Try to use the ExecuteNonQuery method as much as possible, with SQLCommand objects, as this is the most efficient way to execute queries from ADO.NET. Use output parameters with SQLCommand objects if you need to retrieve just a few values, or a single data row, instead of using more expensive techniques, such as a SQLDataAdapter, a SQLDataReader, or a strongly typed DataSet.
Consider a DataSet only as a MINI-database, defined as a TINY collection of related data that serves a particular purpose. If any command that fills a dataset doesn’t have a WHERE clause, think twice about it. Data will need to traverse the network from the data server to the client, and there’s always limited bandwidth available. And the more data you retrieve, the more overhead for your database server, and the more concurrency problems you might experience.

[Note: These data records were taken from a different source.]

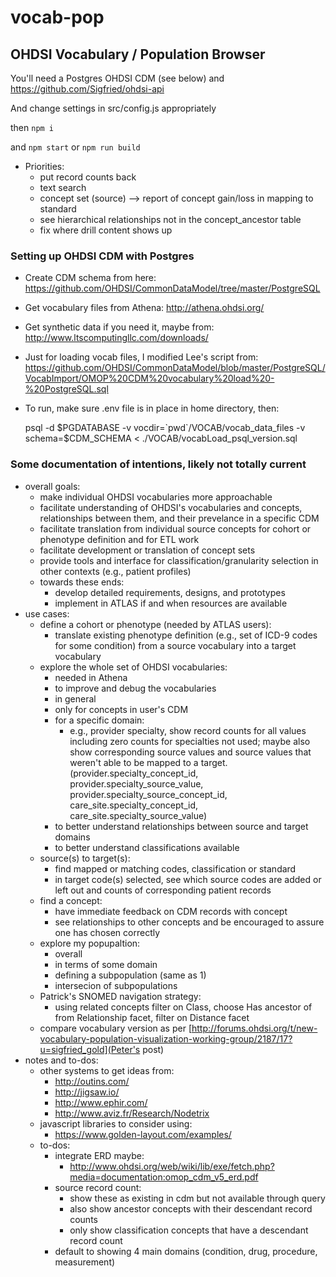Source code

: # vocab-pop
## OHDSI Vocabulary / Population Browser

You'll need a Postgres OHDSI CDM (see below) and https://github.com/Sigfried/ohdsi-api

And change settings in src/config.js appropriately

then `npm i`

and `npm start`
or `npm run build`


  - Priorities:
    - put record counts back
    - text search
    - concept set (source) --> report of concept gain/loss in mapping to standard
    - see hierarchical relationships not in the concept_ancestor table
    - fix where drill content shows up


### Setting up OHDSI CDM with Postgres

  - Create CDM schema from here: https://github.com/OHDSI/CommonDataModel/tree/master/PostgreSQL
  - Get vocabulary files from Athena: http://athena.ohdsi.org/
  - Get synthetic data if you need it, maybe from: http://www.ltscomputingllc.com/downloads/

  - Just for loading vocab files, I modified Lee's script from: https://github.com/OHDSI/CommonDataModel/blob/master/PostgreSQL/VocabImport/OMOP%20CDM%20vocabulary%20load%20-%20PostgreSQL.sql
  - To run, make sure .env file is in place in home directory, then:

     psql -d $PGDATABASE -v vocdir=`pwd`/VOCAB/vocab_data_files -v schema=$CDM_SCHEMA < ./VOCAB/vocabLoad_psql_version.sql



### Some documentation of intentions, likely not totally current

  - overall goals:
    - make individual OHDSI vocabularies more approachable
    - facilitate understanding of OHDSI's vocabularies and concepts, relationships between them, and their prevelance in a specific CDM
    - facilitate translation from individual source concepts for cohort or phenotype definition and for ETL work
    - facilitate development or translation of concept sets
    - provide tools and interface for classification/granularity selection in other contexts (e.g., patient profiles)
    - towards these ends: 
      - develop detailed requirements, designs, and prototypes
      - implement in ATLAS if and when resources are available
  - use cases:
    - define a cohort or phenotype (needed by ATLAS users):
      - translate existing phenotype definition (e.g., set of ICD-9 codes for some condition) from a source vocabulary into a target vocabulary
    - explore the whole set of OHDSI vocabularies:
      - needed in Athena
      - to improve and debug the vocabularies
      - in general
      - only for concepts in user's CDM
      - for a specific domain:
        - e.g., provider specialty, show record counts for all values including zero counts for specialties not used; maybe also show corresponding source values and source values that weren't able to be mapped to a target. (provider.specialty_concept_id, provider.specialty_source_value, provider.specialty_source_concept_id, care_site.specialty_concept_id, care_site.specialty_source_value)
      - to better understand relationships between source and target domains
      - to better understand classifications available
    - source(s) to target(s):
      - find mapped or matching codes, classification or standard
      - in target code(s) selected, see which source codes are added or left out and counts of corresponding patient records
    - find a concept:
      - have immediate feedback on CDM records with concept
      - see relationships to other concepts and be encouraged to assure one has chosen correctly
    - explore my popupaltion:
      - overall
      - in terms of some domain
      - defining a subpopulation (same as 1)
      - intersecion of subpopulations
    - Patrick's SNOMED navigation strategy: 
      - using related concepts filter on Class, choose Has ancestor of from Relationship facet, filter on Distance facet
    - compare vocabulary version as per [http://forums.ohdsi.org/t/new-vocabulary-population-visualization-working-group/2187/17?u=sigfried_gold](Peter's post)
  - notes and to-dos:
    - other systems to get ideas from:
      - http://outins.com/
      - http://jigsaw.io/
      - http://www.ephir.com/
      - http://www.aviz.fr/Research/Nodetrix
    - javascript libraries to consider using:
      - https://www.golden-layout.com/examples/
    - to-dos:
      - integrate ERD maybe:
        - http://www.ohdsi.org/web/wiki/lib/exe/fetch.php?media=documentation:omop_cdm_v5_erd.pdf
      - source record count:
        - show these as existing in cdm but not available through query
        - also show ancestor concepts with their descendant record counts
        - only show classification concepts that have a descendant record count
      - default to showing 4 main domains (condition, drug, procedure, measurement)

“Get late, release early” or “Connects as late as possible, read as fast as possible, and disconnect as soon as possible.”
Can you tell us a little bit about how the new native access to SQL Server, via TDS, benefits performance? Why wasn’t this option available in previous versions of ADO?
Direct TDS access was available in previous data access techniques, in both ODBC and OLE DB. The OLE DB SQL Server Provider and the ODBC SQL Server Driver were both libraries designed to communicate natively with SQL Server via TDS, because this is the way that SQL Server uses natively to communicate with the outside world. The problem was that you needed to program directly the OLE DB Provider for SQL Server (SQLOLEDB) or the ODBC Driver, and they were designed by C++ programmers for C++ programmers. Using RDO or ADO was easier, but it represented an extra layer, and that meant more overhead and lower performance. Still, many programmers prefer an easier interface (ADO) over performance (native SQLOLEDB).
Also, the new provider runs in managed code, so there is better code control, fewer memory leaks, and eventually better error checking.
Another advantage of the new provider is the fact that the data access developer team is part of the same group as the SQL Server developer team, at last, so both development teams have a better understanding on how to optimize access to SQL Server from the client side.
For anyone curious about the different way that the new provider works, I’d recommend using Profiler to trace what actually arrives to SQL Server and try a few common things, with both ADODB and the SQL Server .NET Data Provider, and you will see a more natural translation of commands into Transact-SQL, with not many surprises for a DBA.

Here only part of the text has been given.